(Collected data)
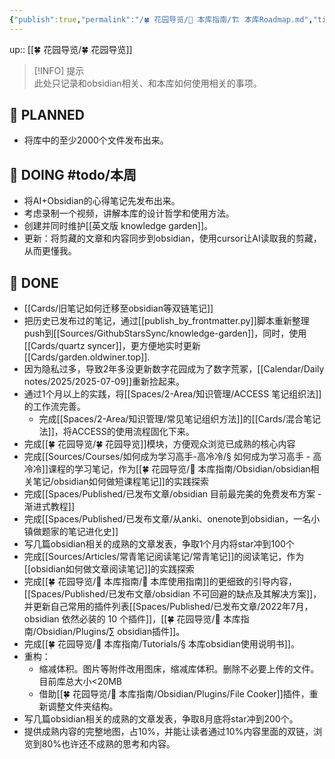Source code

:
 ```yaml
---
{"publish":true,"permalink":"/🍀 花园导览/🧰 本库指南/🏗 本库Roadmap.md","title":"🏗 本库Roadmap","created":"2022-07-03","modified":"2025-07-10","published":"2025-07-12T02:51:04.935+08:00","tags":["todo/本周"],"cssclasses":""}
---
```



up:: [[🍀 花园导览/🍀 花园导览]]

>[!INFO] 提示  
> 此处只记录和obsidian相关、和本库如何使用相关的事项。

## 🤔 PLANNED

- 将库中的至少2000个文件发布出来。

## 🏹 DOING #todo/本周

- 将AI+Obsidian的心得笔记先发布出来。
- 考虑录制一个视频，讲解本库的设计哲学和使用方法。
- 创建并同时维护[[英文版 knowledge garden]]。
- 更新：将剪藏的文章和内容同步到obsidian，使用cursor让AI读取我的剪藏，从而更懂我。

## 🎉 DONE

- [[Cards/旧笔记如何迁移至obsidian等双链笔记]]
- 把历史已发布过的笔记，通过[[publish_by_frontmatter.py]]脚本重新整理push到[[Sources/GithubStarsSync/knowledge-garden]]，同时，使用[[Cards/quartz syncer]]，更方便地实时更新[[Cards/garden.oldwiner.top]].
- 因为隐私过多，导致2年多没更新数字花园成为了数字荒冢，[[Calendar/Daily notes/2025/2025-07-09]]重新捡起来。
- 通过1个月以上的实践，将[[Spaces/2-Area/知识管理/ACCESS 笔记组织法]]的工作流完善。
	- 完成[[Spaces/2-Area/知识管理/常见笔记组织方法]]的[[Cards/混合笔记法]]，将ACCESS的使用流程固化下来。
- 完成[[🍀 花园导览/🍀 花园导览]]模块，方便观众浏览已成熟的核心内容
- 完成[[Sources/Courses/如何成为学习高手-高冷冷/§ 如何成为学习高手 - 高冷冷]]课程的学习笔记，作为[[🍀 花园导览/🧰 本库指南/Obsidian/obsidian相关笔记/obsidian如何做短课程笔记]]的实践探索
- 完成[[Spaces/Published/已发布文章/obsidian 目前最完美的免费发布方案 - 渐进式教程]]
- 完成[[Spaces/Published/已发布文章/从anki、onenote到obsidian，一名小镇做题家的笔记进化史]]
- 写几篇obsidian相关的成熟的文章发表，争取1个月内将star冲到100个
- 完成[[Sources/Articles/常青笔记阅读笔记/常青笔记]]的阅读笔记，作为[[obsidian如何做文章阅读笔记]]的实践探索
- 完成[[🍀 花园导览/🧰 本库指南/🧰 本库使用指南]]的更细致的引导内容，[[Spaces/Published/已发布文章/obsidian 不可回避的缺点及其解决方案]]，并更新自己常用的插件列表[[Spaces/Published/已发布文章/2022年7月，obsidian 依然必装的 10 个插件]]，[[🍀 花园导览/🧰 本库指南/Obsidian/Plugins/∑ obsidian插件]]。
- 完成[[🍀 花园导览/🧰 本库指南/Tutorials/§ 本库obsidian使用说明书]]。
- 重构：
	- 缩减体积。图片等附件改用图床，缩减库体积。删除不必要上传的文件。目前库总大小<20MB
	- 借助[[🍀 花园导览/🧰 本库指南/Obsidian/Plugins/File Cooker]]插件，重新调整文件夹结构。
- 写几篇obsidian相关的成熟的文章发表，争取8月底将star冲到200个。
- 提供成熟内容的完整地图，占10%，并能让读者通过10%内容里面的双链，浏览到80%也许还不成熟的思考和内容。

What is being asked
What lines in the entries above include the string "Plugins"? Return each one.

Result for this exercise
- 完成[[🍀 花园导览/🧰 本库指南/🧰 本库使用指南]]的更细致的引导内容，[[Spaces/Published/已发布文章/obsidian 不可回避的缺点及其解决方案]]，并更新自己常用的插件列表[[Spaces/Published/已发布文章/2022年7月，obsidian 依然必装的 10 个插件]]，[[🍀 花园导览/🧰 本库指南/Obsidian/Plugins/∑ obsidian插件]]。
	- 借助[[🍀 花园导览/🧰 本库指南/Obsidian/Plugins/File Cooker]]插件，重新调整文件夹结构。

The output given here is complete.